La política energética se decide desde el poder. Desde el poder se dicen qué centrales producen hoy y ahora y cuáles no[*]. Desde el poder se da paso a las centrales eólicas o las fotovoltaicas y se pide a las de cogeneración o a las térmicas que paren. Y el poder es voluble. Durante la primera legislatura de José Luis Rodríguez Zapatero en España, las energías alternativas, la eólica y la fotovoltaica principalmente, fueron favorecidas de manera descarada con subvenciones y otros favores, mientras que la nuclear pasó a ser la "mala" del cuento. Se anunció el cierre de Garoña y la revisión de las demás centrales. Cuatro años después, la pésima situación económica llevó al mismo Presidente a revisar esta política y, aunque las alternativas seguían teniendo cierto favor, las primas y subvenciones se recortaron, provocando la queja de los beneficiados, y se reconsideró el cierre de las nucleares (al menos, hasta Fukushima).

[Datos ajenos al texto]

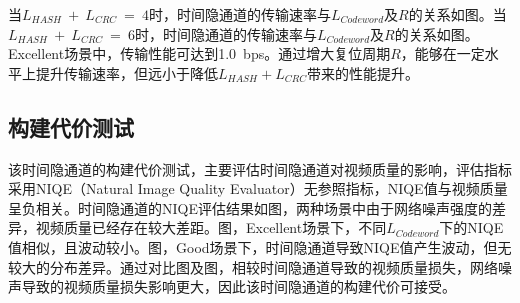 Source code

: 当$L_{HASH}\ +\ L_{CRC}\ =\ 4$时，时间隐通道的传输速率与$L_{Codeword}$及$R$的关系如图。当$L_{HASH}\ +\ L_{CRC}\ =\ 6$时，时间隐通道的传输速率与$L_{Codeword}$及$R$的关系如图。Excellent场景中，传输性能可达到{1.0\ bps}。通过增大复位周期$R$，能够在一定水平上提升传输速率，但远小于降低$L_{HASH}+L_{CRC}$带来的性能提升。

\subsection{构建代价测试}
\label{chap:hash:result:cost}


该时间隐通道的构建代价测试，主要评估时间隐通道对视频质量的影响，评估指标采用NIQE（Natural Image Quality Evaluator）无参照指标，NIQE值与视频质量呈负相关。时间隐通道的NIQE评估结果如图，两种场景中由于网络噪声强度的差异，视频质量已经存在较大差距。图，Excellent场景下，不同$L_{Codeword}$下的NIQE值相似，且波动较小。图，Good场景下，时间隐通道导致NIQE值产生波动，但无较大的分布差异。通过对比图及图，相较时间隐通道导致的视频质量损失，网络噪声导致的视频质量损失影响更大，因此该时间隐通道的构建代价可接受。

Lo acaecido en Fukushima puede favorecer a los antinucleares, pero las necesidades energéticas crecientes favorecen a los pronucleares, pues las ventajas de esta son evidentes frente a las renovables. Así pues, la política del Gobierno se traduce en un difícil ejercicio de equilibrismo que pretende contentar, o al menos no hacer enfadar, a los principales grupos de cada posición para que estos no socaven su autoridad. Y esta realidad es aceptada por todas las partes.

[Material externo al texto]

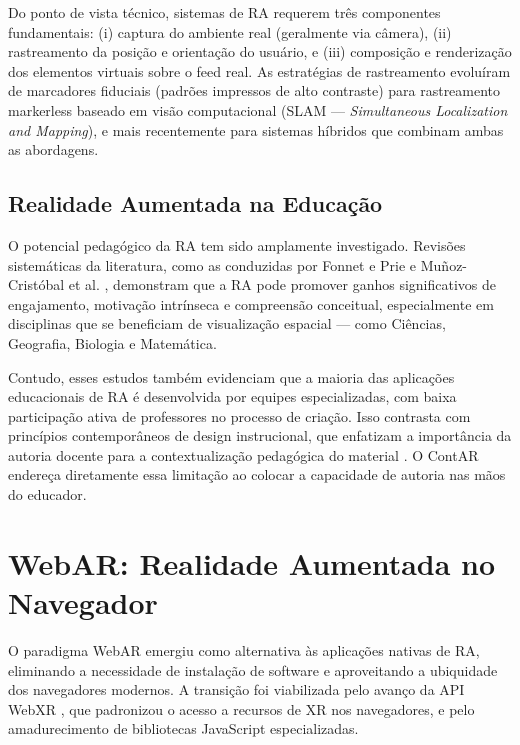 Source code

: \documentclass[
  12pt,
  openright,
  twoside,
  a4paper,
  english,
  brazil
]{abntex2}
\begin{document}
Do ponto de vista técnico, sistemas de RA requerem três componentes
fundamentais: (i) captura do ambiente real (geralmente via câmera),
(ii) rastreamento da posição e orientação do usuário, e
(iii) composição e renderização dos elementos virtuais sobre o feed real.
As estratégias de rastreamento evoluíram de marcadores fiduciais
(padrões impressos de alto contraste) para rastreamento markerless baseado
em visão computacional (SLAM — \textit{Simultaneous Localization and Mapping}),
e mais recentemente para sistemas híbridos que combinam ambas as abordagens.

\subsection{Realidade Aumentada na Educação}
\label{subsec:ra-educacao}

O potencial pedagógico da RA tem sido amplamente investigado. Revisões
sistemáticas da literatura, como as conduzidas por Fonnet e Prie
\cite{fonnet2021review} e Muñoz-Cristóbal et al. \cite{munoz2021education},
demonstram que a RA pode promover ganhos significativos de engajamento,
motivação intrínseca e compreensão conceitual, especialmente em disciplinas
que se beneficiam de visualização espacial — como Ciências, Geografia,
Biologia e Matemática.

Contudo, esses estudos também evidenciam que a maioria das aplicações
educacionais de RA é desenvolvida por equipes especializadas, com baixa
participação ativa de professores no processo de criação. Isso contrasta
com princípios contemporâneos de design instrucional, que enfatizam a
importância da autoria docente para a contextualização pedagógica do
material \cite{ruiz2020arbeginner}. O ContAR endereça diretamente essa
limitação ao colocar a capacidade de autoria nas mãos do educador.

\section{WebAR: Realidade Aumentada no Navegador}
\label{sec:webar}

O paradigma WebAR emergiu como alternativa às aplicações nativas de RA,
eliminando a necessidade de instalação de software e aproveitando a
ubiquidade dos navegadores modernos. A transição foi viabilizada pelo
avanço da API WebXR \cite{webxr2020}, que padronizou o acesso a recursos
de XR nos navegadores, e pelo amadurecimento de bibliotecas JavaScript
especializadas.
\end{document}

El lobby ecologista es tan consciente de ello que, pese a sus campañas y argumentos, que serían propios de la sociedad civil, busca su alianza con el poder o incluso entrar en el poder a través de partidos políticos de ideología "verde". No es casualidad que Juan José López Uralde haya saltado de la presidencia de Greenpeace España a un proyecto de carácter político. No es casualidad que los diferentes partidos de ideología ecologista se alíen con los partidos de la izquierda, sobre todo, con aquellos que, desde la caída del bloque soviético, andan dando tumbos para encontrar de nuevo su nicho político. Ideológicamente coinciden en mucho.

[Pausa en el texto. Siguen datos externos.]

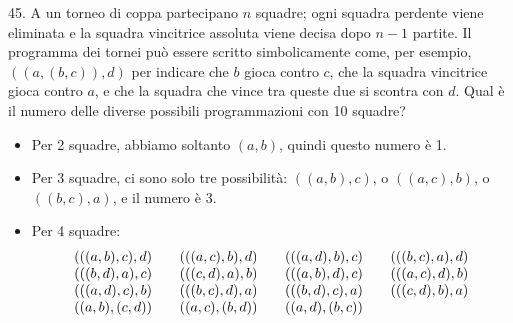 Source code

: \begin{problem}{45.} 
	A un torneo di coppa partecipano $n$ squadre; ogni squadra perdente viene eliminata e la squadra vincitrice assoluta viene decisa dopo $n-1$ partite.
	Il programma dei tornei può essere scritto simbolicamente come, per esempio, $((a,(b,c)),d)$ per indicare che $b$ gioca contro $c$, che la squadra vincitrice gioca contro $a$, e che la squadra che vince  tra queste due si scontra con $d$.
	Qual è il numero delle diverse possibili programmazioni con 10 squadre?
	\begin{itemize}
		\item Per 2 squadre, abbiamo soltanto $(a,b)$, quindi questo numero è 1.
		\item Per 3 squadre, ci sono solo tre possibilità: $((a,b),c)$, o $((a,c),b)$, o $((b,c),a)$, e il numero è 3.
		\item Per 4 squadre:
			\begin{equation*}
				\begin{array}{@{}cccc@{}}
					(((a,b),c),d) & \quad\;(((a,c),b),d) & \quad\;(((a,d),b),c) & \quad\;(((b,c),a),d) \\
					(((b,d),a),c) & \quad\;(((c,d),a),b) & \quad\;(((a,b),d),c) & \quad\;(((a,c),d),b) \\ 
					(((a,d),c),b) & \quad\;(((b,c),d),a) & \quad\;(((b,d),c),a) & \quad\;(((c,d),b),a) \\
					((a,b),(c,d)) & \quad\;((a,c),(b,d)) & \quad\;((a,d),(b,c))
				\end{array}
			\end{equation*}
	\end{itemize}
\end{problem}


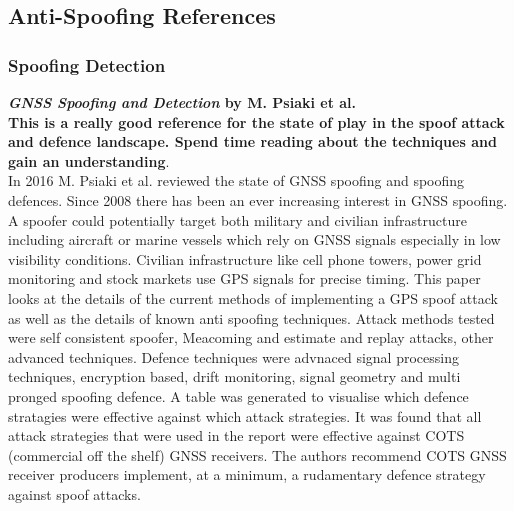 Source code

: \medskip

\subsection{Anti-Spoofing References}
\subsubsection{Spoofing Detection}

\textbf{\emph{GNSS Spoofing and Detection} by M. Psiaki et al.} \\
\textbf{This is a really good reference for the state of play in the spoof attack and defence landscape. Spend time reading about the techniques and 
gain an understanding}.\\
In 2016 M. Psiaki et al. \cite{RN12} reviewed the state of GNSS spoofing and spoofing defences. Since 2008 there has been an ever increasing 
interest in GNSS spoofing. A spoofer could potentially target both military and civilian infrastructure including aircraft or marine vessels which
rely on GNSS signals especially in low visibility conditions. Civilian infrastructure like cell phone towers, power grid monitoring and stock markets
use GPS signals for precise timing. This paper looks at the details of the current methods of implementing a GPS spoof attack as well as the details
of known anti spoofing techniques. Attack methods tested were self consistent spoofer, Meacoming and estimate and replay attacks, other advanced techniques.
Defence techniques were advnaced signal processing techniques, encryption based, drift monitoring, signal geometry and multi pronged spoofing defence.
A table was generated to visualise which defence stratagies were effective against which attack strategies. 
It was found that all attack strategies that were used in the report were effective against COTS (commercial off the shelf) GNSS receivers. The authors
recommend COTS GNSS receiver producers implement, at a minimum, a rudamentary defence strategy against spoof attacks. 

\medskip

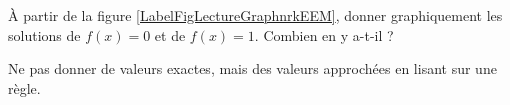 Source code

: 
\begin{exercice}\label{exoSeconde-0047}

    À partir de la figure \ref{LabelFigLectureGraphnrkEEM}, donner graphiquement les solutions de \( f(x)=0\) et de  \( f(x)=1\). Combien en y a-t-il ?
\newcommand{\CaptionFigLectureGraphnrkEEM}{Dessiner les soutions de \( f(x)=1\).}


Ne pas donner de valeurs exactes, mais des valeurs approchées en lisant sur une règle.

\end{exercice}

Tampoco es casualidad que las empresas, que en principio deberían ser los principales valedores de la energía nuclear, mantengan un silencio inquietante. Quien se moleste en ver la titularidad de las centrales nucleares en España puede sorprenderse cuando vea que son las mismas empresas que poseen buena parte de las centrales de energías alternativas. Si la empresa piensa en términos de beneficio y este beneficio se deriva de la política energética estatal (subvenciones, precios intervenidos, regulación, permisos, etc.), éstas pueden aceptar que lo que dejen de ganar por el desmantelamiento de las centrales nucleares españolas pueden ganarlo por las subvenciones a las renovables u otro tipo de ayudas, y todos contentos, menos los contribuyentes. Las grandes empresas, incluso las medianas, se mantienen también al lado del poder político, en parte porque no les queda más remedio, en parte porque en la práctica les favorece su carácter de monopolio regional u oligopolio nacional, que les salva de una incómoda competencia. En dicho panorama, ¿importa la posición de cada uno con respecto a la energía nuclear, o a la renovable, o a la que se obtiene de los hidrocarburos?
[*] En la práctica REE es la que toma la decisión técnica, pero prevalecen los criterios que fija el Gobierno.